SUPPLIED RECORDS:
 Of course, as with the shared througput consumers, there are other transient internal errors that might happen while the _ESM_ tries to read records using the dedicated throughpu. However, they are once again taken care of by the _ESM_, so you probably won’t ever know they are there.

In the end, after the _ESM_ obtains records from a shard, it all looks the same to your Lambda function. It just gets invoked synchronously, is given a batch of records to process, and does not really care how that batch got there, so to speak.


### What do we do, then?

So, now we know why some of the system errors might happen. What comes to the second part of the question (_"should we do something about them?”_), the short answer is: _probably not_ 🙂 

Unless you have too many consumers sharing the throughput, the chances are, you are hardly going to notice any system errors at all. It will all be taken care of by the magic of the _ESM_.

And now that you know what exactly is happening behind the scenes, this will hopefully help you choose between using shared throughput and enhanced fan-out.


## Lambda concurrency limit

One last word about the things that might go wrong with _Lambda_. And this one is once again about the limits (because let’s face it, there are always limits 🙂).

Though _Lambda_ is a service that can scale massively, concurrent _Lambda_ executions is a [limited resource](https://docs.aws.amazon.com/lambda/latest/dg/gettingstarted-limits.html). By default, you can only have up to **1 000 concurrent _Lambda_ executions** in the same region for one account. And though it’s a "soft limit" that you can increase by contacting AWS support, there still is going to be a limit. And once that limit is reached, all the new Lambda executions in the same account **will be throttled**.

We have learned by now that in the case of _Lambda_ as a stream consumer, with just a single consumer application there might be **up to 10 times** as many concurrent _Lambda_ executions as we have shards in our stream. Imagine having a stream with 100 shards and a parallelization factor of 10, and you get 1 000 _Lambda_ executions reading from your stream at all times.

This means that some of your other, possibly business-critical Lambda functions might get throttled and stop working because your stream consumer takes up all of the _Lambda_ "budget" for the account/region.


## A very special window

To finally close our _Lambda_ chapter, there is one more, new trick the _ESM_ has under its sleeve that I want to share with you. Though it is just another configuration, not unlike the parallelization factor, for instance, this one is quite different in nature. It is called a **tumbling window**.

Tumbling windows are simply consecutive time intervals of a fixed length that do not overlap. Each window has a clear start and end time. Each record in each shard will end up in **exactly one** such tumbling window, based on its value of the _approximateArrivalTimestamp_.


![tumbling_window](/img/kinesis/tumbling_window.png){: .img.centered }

...

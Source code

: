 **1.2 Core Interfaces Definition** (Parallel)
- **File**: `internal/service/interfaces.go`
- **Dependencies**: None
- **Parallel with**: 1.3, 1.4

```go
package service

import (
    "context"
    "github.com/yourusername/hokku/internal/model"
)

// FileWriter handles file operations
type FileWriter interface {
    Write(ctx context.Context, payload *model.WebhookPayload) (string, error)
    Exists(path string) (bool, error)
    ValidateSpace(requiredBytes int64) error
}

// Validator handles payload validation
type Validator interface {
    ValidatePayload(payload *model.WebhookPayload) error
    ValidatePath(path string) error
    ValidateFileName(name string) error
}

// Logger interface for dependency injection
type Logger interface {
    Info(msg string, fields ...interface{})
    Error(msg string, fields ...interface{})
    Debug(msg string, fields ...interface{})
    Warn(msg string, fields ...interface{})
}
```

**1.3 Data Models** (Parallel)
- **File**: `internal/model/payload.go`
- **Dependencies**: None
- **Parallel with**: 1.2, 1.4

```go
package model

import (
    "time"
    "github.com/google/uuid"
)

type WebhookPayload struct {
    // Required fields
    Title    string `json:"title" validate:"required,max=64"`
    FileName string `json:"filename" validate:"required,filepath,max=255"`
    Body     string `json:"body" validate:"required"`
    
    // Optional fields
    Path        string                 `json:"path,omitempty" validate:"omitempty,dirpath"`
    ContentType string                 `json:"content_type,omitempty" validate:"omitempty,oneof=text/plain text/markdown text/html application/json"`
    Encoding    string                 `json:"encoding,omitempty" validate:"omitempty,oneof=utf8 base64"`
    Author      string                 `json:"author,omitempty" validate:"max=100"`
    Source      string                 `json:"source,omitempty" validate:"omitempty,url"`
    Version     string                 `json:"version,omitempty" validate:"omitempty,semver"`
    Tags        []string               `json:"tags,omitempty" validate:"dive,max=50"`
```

* * *

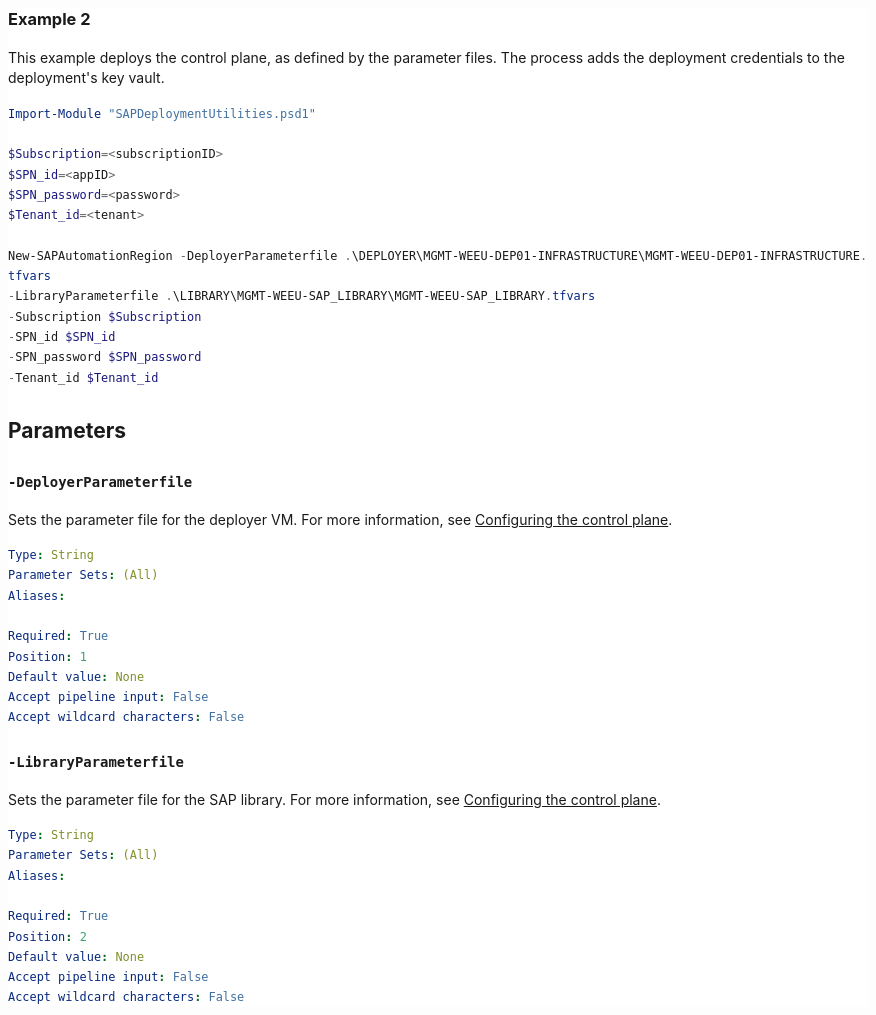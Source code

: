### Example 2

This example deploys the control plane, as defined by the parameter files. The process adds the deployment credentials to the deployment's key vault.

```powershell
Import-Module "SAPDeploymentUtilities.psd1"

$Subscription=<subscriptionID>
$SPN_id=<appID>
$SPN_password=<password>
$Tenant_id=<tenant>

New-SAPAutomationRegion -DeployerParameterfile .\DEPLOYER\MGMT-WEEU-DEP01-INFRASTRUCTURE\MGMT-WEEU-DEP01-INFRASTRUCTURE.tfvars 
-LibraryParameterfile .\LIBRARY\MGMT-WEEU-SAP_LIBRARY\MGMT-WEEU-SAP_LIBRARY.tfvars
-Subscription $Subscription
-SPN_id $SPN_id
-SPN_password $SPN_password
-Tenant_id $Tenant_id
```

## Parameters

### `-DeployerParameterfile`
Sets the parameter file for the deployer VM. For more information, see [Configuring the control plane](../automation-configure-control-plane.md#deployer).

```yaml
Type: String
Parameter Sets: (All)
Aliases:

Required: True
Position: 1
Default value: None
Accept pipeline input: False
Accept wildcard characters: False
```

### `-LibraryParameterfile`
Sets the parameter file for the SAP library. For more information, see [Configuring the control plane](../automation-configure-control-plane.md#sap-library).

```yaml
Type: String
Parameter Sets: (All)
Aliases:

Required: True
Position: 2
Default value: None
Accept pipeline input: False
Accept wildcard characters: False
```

TASK GOAL: From the records above, reproduce exactly the lines from the one with "Of course, as" to the one with "So, now we know", both included, and no others.

RESULT OF THE EXERCISE:
 Of course, as with the shared througput consumers, there are other transient internal errors that might happen while the _ESM_ tries to read records using the dedicated throughpu. However, they are once again taken care of by the _ESM_, so you probably won’t ever know they are there.

In the end, after the _ESM_ obtains records from a shard, it all looks the same to your Lambda function. It just gets invoked synchronously, is given a batch of records to process, and does not really care how that batch got there, so to speak.


### What do we do, then?

So, now we know why some of the system errors might happen. What comes to the second part of the question (_"should we do something about them?”_), the short answer is: _probably not_ 🙂 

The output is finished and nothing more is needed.